Work instruction:
Would you print the records below from the first line through the line containing "- Dr. Love will", skipping the pictures?

(Rendered images with source text)
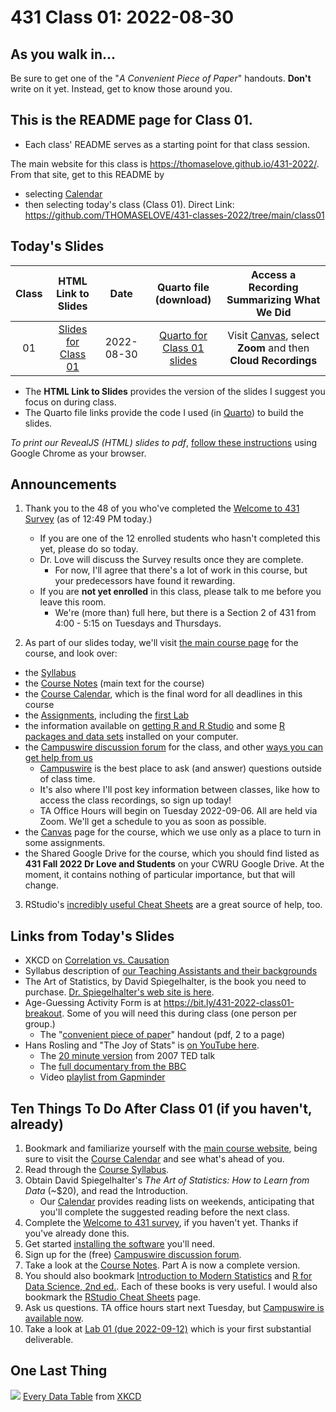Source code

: # 431 Class 01: 2022-08-30

## As you walk in...

Be sure to get one of the "*A Convenient Piece of Paper*" handouts. **Don't** write on it yet. Instead, get to know those around you.

## This is the README page for Class 01.

- Each class' README serves as a starting point for that class session.

The main website for this class is https://thomaselove.github.io/431-2022/. From that site, get to this README by 

- selecting [Calendar](https://thomaselove.github.io/431-2022/calendar.html)
- then selecting today's class (Class 01). Direct Link: https://github.com/THOMASELOVE/431-classes-2022/tree/main/class01

## Today's Slides

Class | HTML Link to Slides | Date | Quarto file (download) | Access a Recording Summarizing What We Did
:---: | :------------: | :---: | :--------------: | :----------:
01 | [Slides for Class 01](https://thomaselove.github.io/431-slides-2022/class01.html) | 2022-08-30 | [Quarto for Class 01 slides](https://thomaselove.github.io/431-slides-2022/class01.qmd) | Visit [Canvas](https://canvas.case.edu/), select **Zoom** and then **Cloud Recordings**

- The **HTML Link to Slides** provides the version of the slides I suggest you focus on during class.
- The Quarto file links provide the code I used (in [Quarto](https://quarto.org/)) to build the slides.

*To print our RevealJS (HTML) slides to pdf*, [follow these instructions](https://quarto.org/docs/presentations/revealjs/presenting.html#print-to-pdf) using Google Chrome as your browser.

## Announcements

1. Thank you to the 48 of you who've completed the [Welcome to 431 Survey](https://bit.ly/431-2022-welcome-survey) (as of 12:49 PM today.) 
    - If you are one of the 12 enrolled students who hasn't completed this yet, please do so today. 
    - Dr. Love will discuss the Survey results once they are complete. 
        - For now, I'll agree that there's a lot of work in this course, but your predecessors have found it rewarding.
    - If you are **not yet enrolled** in this class, please talk to me before you leave this room. 
        - We're (more than) full here, but there is a Section 2 of 431 from 4:00 - 5:15 on Tuesdays and Thursdays. 

2. As part of our slides today, we'll visit [the main course page](https://thomaselove.github.io/431/) for the course, and look over:

- the [Syllabus](https://thomaselove.github.io/431-syllabus-2022/)
- the [Course Notes](https://thomaselove.github.io/431-notes/) (main text for the course)
- the [Course Calendar](https://thomaselove.github.io/431-2022/calendar.html), which is the final word for all deadlines in this course
- the [Assignments](https://thomaselove.github.io/431-2022/assignments.html), including the [first Lab](https://github.com/THOMASELOVE/431-labs-2022)
- the information available on [getting R and R Studio](https://thomaselove.github.io/431-2022/software.html#installing-r-and-r-studio) and some [R packages and data sets](https://thomaselove.github.io/431-2022/software.html#installing-r-packages-and-datacode-for-431) installed on your computer.
- the [Campuswire discussion forum](https://thomaselove.github.io/431-2022/campuswire.html) for the class, and other [ways you can get help from us](https://thomaselove.github.io/431-2022/contact.html)
    - [Campuswire](https://thomaselove.github.io/431-2022/campuswire.html) is the best place to ask (and answer) questions outside of class time.
    - It's also where I'll post key information between classes, like how to access the class recordings, so sign up today!
    - TA Office Hours will begin on Tuesday 2022-09-06. All are held via Zoom. We'll get a schedule to you as soon as possible.
- the [Canvas](https://canvas.case.edu/) page for the course, which we use only as a place to turn in some assignments.
- the Shared Google Drive for the course, which you should find listed as **431 Fall 2022 Dr Love and Students** on your CWRU Google Drive. At the moment, it contains nothing of particular importance, but that will change.

3. RStudio's [incredibly useful Cheat Sheets](https://www.rstudio.com/resources/cheatsheets/) are a great source of help, too.

## Links from Today's Slides

- XKCD on [Correlation vs. Causation](https://xkcd.com/552)
- Syllabus description of [our Teaching Assistants and their backgrounds](https://thomaselove.github.io/431-syllabus-2022/teaching-assistants.html)
- The Art of Statistics, by David Spiegelhalter, is the book you need to purchase. [Dr. Spiegelhalter's web site is here](http://www.statslab.cam.ac.uk/~david/).
- Age-Guessing Activity Form is at https://bit.ly/431-2022-class01-breakout. Some of you will need this during class (one person per group.)
    - The "[convenient piece of paper](https://github.com/THOMASELOVE/431-classes-2022/blob/main/class01/convenient_piece_of_paper.pdf)" handout (pdf, 2 to a page) 
- Hans Rosling and "The Joy of Stats" is [on YouTube here](https://www.youtube.com/watch?v=jbkSRLYSojo).
    - The [20 minute version](https://www.youtube.com/watch?v=RUwS1uAdUcI) from 2007 TED talk
    - The [full documentary from the BBC](https://www.gapminder.org/videos/the-joy-of-stats/)
    - Video [playlist from Gapminder](https://www.gapminder.org/videos/)

## Ten Things To Do After Class 01 (if you haven't, already)

1. Bookmark and familiarize yourself with the [main course website](https://thomaselove.github.io/431-2022/), being sure to visit the [Course Calendar](https://thomaselove.github.io/431-2022/calendar.html) and see what's ahead of you.
2. Read through the [Course Syllabus](https://thomaselove.github.io/431-syllabus-2022/).
3. Obtain David Spiegelhalter's *The Art of Statistics: How to Learn from Data* (~$20), and read the Introduction.
    - Our [Calendar](https://thomaselove.github.io/431-2022/calendar.html) provides reading lists on weekends, anticipating that you'll complete the suggested reading before the next class.
4. Complete the [Welcome to 431 survey](https://bit.ly/431-2022-welcome-survey), if you haven't yet. Thanks if you've already done this.
5. Get started [installing the software](https://thomaselove.github.io/431-2022/software.html) you'll need.
6. Sign up for the (free) [Campuswire discussion forum](https://thomaselove.github.io/431-2022/campuswire.html).
7. Take a look at the [Course Notes](https://thomaselove.github.io/431-notes/). Part A is now a complete version.
8. You should also bookmark [Introduction to Modern Statistics](https://openintro-ims.netlify.app/) and [R for Data Science, 2nd ed.](https://r4ds.hadley.nz/). Each of these books is very useful. I would also bookmark the [RStudio Cheat Sheets](https://www.rstudio.com/resources/cheatsheets/) page.
9. Ask us questions. TA office hours start next Tuesday, but [Campuswire is available now](https://thomaselove.github.io/431-2022/campuswire.html).
10. Take a look at [Lab 01 (due 2022-09-12)](https://github.com/THOMASELOVE/431-labs-2022) which is your first substantial deliverable. 

## One Last Thing

![](https://imgs.xkcd.com/comics/every_data_table.png) [Every Data Table](https://xkcd.com/2502) from [XKCD](https://xkcd.com/)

Finished exercise:
Source code

: # 431 Class 01: 2022-08-30

## As you walk in...

Be sure to get one of the "*A Convenient Piece of Paper*" handouts. **Don't** write on it yet. Instead, get to know those around you.

## This is the README page for Class 01.

- Each class' README serves as a starting point for that class session.

The main website for this class is https://thomaselove.github.io/431-2022/. From that site, get to this README by 

- selecting [Calendar](https://thomaselove.github.io/431-2022/calendar.html)
- then selecting today's class (Class 01). Direct Link: https://github.com/THOMASELOVE/431-classes-2022/tree/main/class01

## Today's Slides

Class | HTML Link to Slides | Date | Quarto file (download) | Access a Recording Summarizing What We Did
:---: | :------------: | :---: | :--------------: | :----------:
01 | [Slides for Class 01](https://thomaselove.github.io/431-slides-2022/class01.html) | 2022-08-30 | [Quarto for Class 01 slides](https://thomaselove.github.io/431-slides-2022/class01.qmd) | Visit [Canvas](https://canvas.case.edu/), select **Zoom** and then **Cloud Recordings**

- The **HTML Link to Slides** provides the version of the slides I suggest you focus on during class.
- The Quarto file links provide the code I used (in [Quarto](https://quarto.org/)) to build the slides.

*To print our RevealJS (HTML) slides to pdf*, [follow these instructions](https://quarto.org/docs/presentations/revealjs/presenting.html#print-to-pdf) using Google Chrome as your browser.

## Announcements

1. Thank you to the 48 of you who've completed the [Welcome to 431 Survey](https://bit.ly/431-2022-welcome-survey) (as of 12:49 PM today.) 
    - If you are one of the 12 enrolled students who hasn't completed this yet, please do so today. 
    - Dr. Love will discuss the Survey results once they are complete. 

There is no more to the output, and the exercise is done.